India’s overseas purchases of palm oil hit an all-time high in January as leading producers Indonesia and Malaysia made their exports attractive by varying tax levels. But imports have been falling since then as India retaliated in the second half of January with a duty on crude palm oil purchases. In April, refined palm oil imports soared 84.5 percent to 253,489 tonnes, keeping the fall in overall palm oil imports limited to 30 percent at 498,960 tonnes, Mumbai trade body the Solvent Extractors’ Association said on Tuesday.
Refined palm oil imports rose as the spread with the crude variant narrowed to $15-20 in April as against $30-35 in March. Imported refined palm oil is currently quoted at $845 per tonne on the country’s west coast, while the delivered price for crude palm oil is $825 per tonne. “A small spread with crude oil led to the almost doubling of refined palm oil imports,” said B.V. Mehta, executive director of SEA.
Imports of vegetable oils, including non-edible oils, fell by almost a third to 654,827 tonnes in April, led by the drop in palm oil imports, the data showed. The trade body also lowered last month’s total imports figure in the statement to 889,415 tonnes due to a downward revision in non-edible oil imports.
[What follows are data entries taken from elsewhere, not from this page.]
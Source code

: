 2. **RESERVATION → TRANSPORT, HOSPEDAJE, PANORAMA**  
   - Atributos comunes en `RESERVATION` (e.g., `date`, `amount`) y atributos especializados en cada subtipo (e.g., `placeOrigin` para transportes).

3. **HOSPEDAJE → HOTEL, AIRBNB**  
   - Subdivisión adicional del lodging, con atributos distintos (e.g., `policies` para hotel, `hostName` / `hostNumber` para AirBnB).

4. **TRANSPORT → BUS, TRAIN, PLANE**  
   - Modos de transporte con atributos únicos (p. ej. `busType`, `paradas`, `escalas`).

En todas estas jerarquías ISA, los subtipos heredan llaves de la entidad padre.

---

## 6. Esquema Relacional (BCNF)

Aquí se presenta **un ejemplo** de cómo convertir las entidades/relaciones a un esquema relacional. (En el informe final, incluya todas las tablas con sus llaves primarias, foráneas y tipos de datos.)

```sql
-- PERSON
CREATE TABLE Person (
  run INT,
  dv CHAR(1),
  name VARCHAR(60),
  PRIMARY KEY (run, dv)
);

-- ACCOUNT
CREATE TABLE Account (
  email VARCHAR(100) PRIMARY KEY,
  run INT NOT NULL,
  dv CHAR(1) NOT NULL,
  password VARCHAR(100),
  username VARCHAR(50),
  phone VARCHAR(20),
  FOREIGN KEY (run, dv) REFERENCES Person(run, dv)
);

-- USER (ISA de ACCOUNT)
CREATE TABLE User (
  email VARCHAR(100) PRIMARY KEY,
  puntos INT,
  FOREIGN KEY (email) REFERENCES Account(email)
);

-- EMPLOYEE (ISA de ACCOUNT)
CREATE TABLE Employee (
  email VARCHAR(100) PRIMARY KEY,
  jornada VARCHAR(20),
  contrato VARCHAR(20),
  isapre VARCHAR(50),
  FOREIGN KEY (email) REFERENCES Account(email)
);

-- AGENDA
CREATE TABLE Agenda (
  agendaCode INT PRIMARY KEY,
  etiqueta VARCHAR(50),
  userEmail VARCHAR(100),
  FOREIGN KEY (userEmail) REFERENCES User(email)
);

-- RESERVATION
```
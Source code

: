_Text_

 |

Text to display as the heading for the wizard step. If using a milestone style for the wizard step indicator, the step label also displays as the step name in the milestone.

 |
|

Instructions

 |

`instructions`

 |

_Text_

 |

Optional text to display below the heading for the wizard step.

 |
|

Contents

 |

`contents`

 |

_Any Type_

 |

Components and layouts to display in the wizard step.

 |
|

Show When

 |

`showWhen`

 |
“Huge stockpiles and new rapeseed crop kept the monthly palm oil imports down,” said Pradip Desai, managing director of Mumbai-based broker Palmtrade Services Pvt Ltd. India’s total stocks of edible oil at the start of April were a record 2.1 million tonnes, or nearly 45 days of consumption against the usual stock of a month’s needs.
But due to the lower palm oil imports, the total stocks of cooking oil stood at 1.8 million tonnes at the end of April, down 14 percent from the previous month, the SEA data showed. India buys mainly palm oils from Malaysia, Indonesia and a small quantity of soyoil from Brazil, Argentina. India imports about 60 percent of its cooking oil demand of 17 million tonnes, with palm oil’s share at about 80 percent.
For the half year to April, India’s vegetable imports rose about 13 percent to 5.3 million tonnes from a year ago, on track to surpass last year’s record purchases. India’s vegetable oil year runs from November to October. Soyoil imports rose 8.5 percent in April to 50,999 as some delayed cargoes from South America arrived. Sunflower imports fell 2.5 percent to 88,368 tonnes as the start of summer cut appetite for fried foods.